English 80K

Children's Literature


Section Semester Instructor Time Location Course Areas
1 Spring 2017 Lavery, Grace
MWF 12-1 note new location: 159 Mulford

Book List

Ballantyne, R. M. : The Coral Island: A Tale of the Pacific Ocean; Barrie, J. M.: Peter and Wendy; Carroll, Lewis: Through the Looking-Glass and What Alice Found There; Dr. Seuss: How the Grinch Stole Christmas; Fleming, Ian: Chitty-Chitty-Bang-Bang: The Magical Car; Lewis, C. S.: The Lion, the Witch, and the Wardrobe; Musil, Robert: The Confusions of Young Törless; Oates, Joyce Carol: Foxfire: Confessions of a Girl Gang; Rowling, J. K.: Harry Potter and the Order of the Phoenix; Sendak, Maurice: Where the Wild Things Are; Thompson, Kay: Eloise; Tiqqun: Preliminary Materials for a Theory of the Young Girl

Other Readings and Media

Preliminary List of Supplementary Materials (subject to change):

Louis Althusser, ‘Ideology and Ideological State Apparatuses’ (1970); Miley Cyrus, Bangerz (2013); Lee Edelman, ‘The Future is Kid Stuff’ (2006), from No Future: Queer Theory and the Death Drive (2006); Sigmund Freud, ‘A Child Is Being Beaten’ (1919); The Uncanny (1919); Beyond the Pleasure Principle (1920); Rudyard Kipling, ‘If’ (1910, [1895]); Melanie Klein, ‘Some Theoretical Conclusions Regarding the Emotional Life of the Infant’ (1952); Jacques Lacan, ‘The Split between the Eye and the Gaze,’ from The Four Fundamental Concepts of Psychoanalysis (1998); John Locke, from An Essay Concerning Human Understanding (1690); dir. Fernando Meirelles, City of God (2002); Jean-Jacques Rousseau, from Émile, or, On Education (1762); dir. Bryan Singer, X-Men: Apocalypse (2016); Britney Spears, …baby one more time (1999); D. W. Winnicott, ‘Transitional Objects and Transitional Phenomena,’ (1953).

Description

This course has two principle aims: (1) to provide an overview of the history of children’s literature in English; (2) to introduce students to the major generic, political, aesthetic, and philosophical questions such literature has posed. Among these latter, for example, we will consider: the purpose of education; the nature and ethics of infantile sexuality; the mechanisms of language acquisition; the category of “innocence”; violence and violent desire; child labor; didactic and fantastical modes of address; the infant-animal relationship; embodied differences of gender, race, sexuality, and (dis)ability; peer pressure. In this class, we will pay particular attention to the figure of the child warrior: those ardent and energetic conscripts to Dumbledore’s Army; Katniss Everdeen charged with rescuing a decadent dystopia from its own worst urges; the children of Narnia expected to define and uphold a new version of Christian chivalry; the ultraviolent femmes of Spring Breakers or Foxfire fighting brutal men using only the impoverished tools with which an exploitative patriarchy has endowed them. We will seek out the forerunners of these children in the imperial adventure fiction of the nineteenth century, and in philosophical and psychoanalytic literature claiming for children an insurgent, sometimes revolutionary, potential.
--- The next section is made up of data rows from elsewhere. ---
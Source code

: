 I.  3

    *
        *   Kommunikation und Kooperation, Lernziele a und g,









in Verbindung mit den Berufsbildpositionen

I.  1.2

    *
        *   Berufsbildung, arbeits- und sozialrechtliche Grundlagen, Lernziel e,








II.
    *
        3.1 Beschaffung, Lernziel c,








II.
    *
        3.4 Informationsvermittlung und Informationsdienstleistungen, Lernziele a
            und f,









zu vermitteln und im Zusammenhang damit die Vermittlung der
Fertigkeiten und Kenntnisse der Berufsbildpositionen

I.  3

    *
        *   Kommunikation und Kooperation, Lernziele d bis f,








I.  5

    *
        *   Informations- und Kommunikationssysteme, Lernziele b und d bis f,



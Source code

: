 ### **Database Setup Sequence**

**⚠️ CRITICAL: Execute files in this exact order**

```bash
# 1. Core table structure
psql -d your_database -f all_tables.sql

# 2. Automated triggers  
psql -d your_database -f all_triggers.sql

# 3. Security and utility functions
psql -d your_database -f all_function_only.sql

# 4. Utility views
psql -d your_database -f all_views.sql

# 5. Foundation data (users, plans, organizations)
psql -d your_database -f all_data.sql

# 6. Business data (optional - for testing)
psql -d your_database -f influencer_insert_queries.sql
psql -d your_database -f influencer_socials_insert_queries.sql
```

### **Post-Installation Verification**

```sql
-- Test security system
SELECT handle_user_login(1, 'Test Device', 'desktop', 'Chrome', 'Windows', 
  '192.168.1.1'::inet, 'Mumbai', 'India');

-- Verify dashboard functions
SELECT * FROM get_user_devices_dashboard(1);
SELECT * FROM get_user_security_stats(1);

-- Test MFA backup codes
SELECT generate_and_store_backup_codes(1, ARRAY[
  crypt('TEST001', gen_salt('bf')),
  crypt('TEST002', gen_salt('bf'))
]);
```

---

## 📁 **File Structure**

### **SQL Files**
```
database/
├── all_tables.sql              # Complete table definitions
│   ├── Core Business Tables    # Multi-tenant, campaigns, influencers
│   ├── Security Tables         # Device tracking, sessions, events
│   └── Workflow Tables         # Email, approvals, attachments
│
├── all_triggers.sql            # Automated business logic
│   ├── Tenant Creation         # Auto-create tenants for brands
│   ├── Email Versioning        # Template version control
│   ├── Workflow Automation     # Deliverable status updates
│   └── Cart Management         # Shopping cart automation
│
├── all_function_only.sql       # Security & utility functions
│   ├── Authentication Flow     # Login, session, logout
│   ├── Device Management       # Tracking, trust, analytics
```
We will treat as axiomatic the notion that the “child” is a contingent and constructed object, always reinvented to suit the needs of its historical moment. From the supine and quiescent darlings of Christina Rossetti’s nursery rhymes, to the gurgling and adorable brat Eloise, through the dashing and manly boys promoted by R. M. Ballantyne and Rudyard Kipling, the children described in children’s literature very often seem tailor-made to serve the interests of the powerful. We will not, then, make generalizations about what children are, what children like, or what children know. But we will wonder together whether the inverse is true too, and that something in the infantile attachments we feel towards children's literature might also resist conscription into the normative mechanisms of maturity.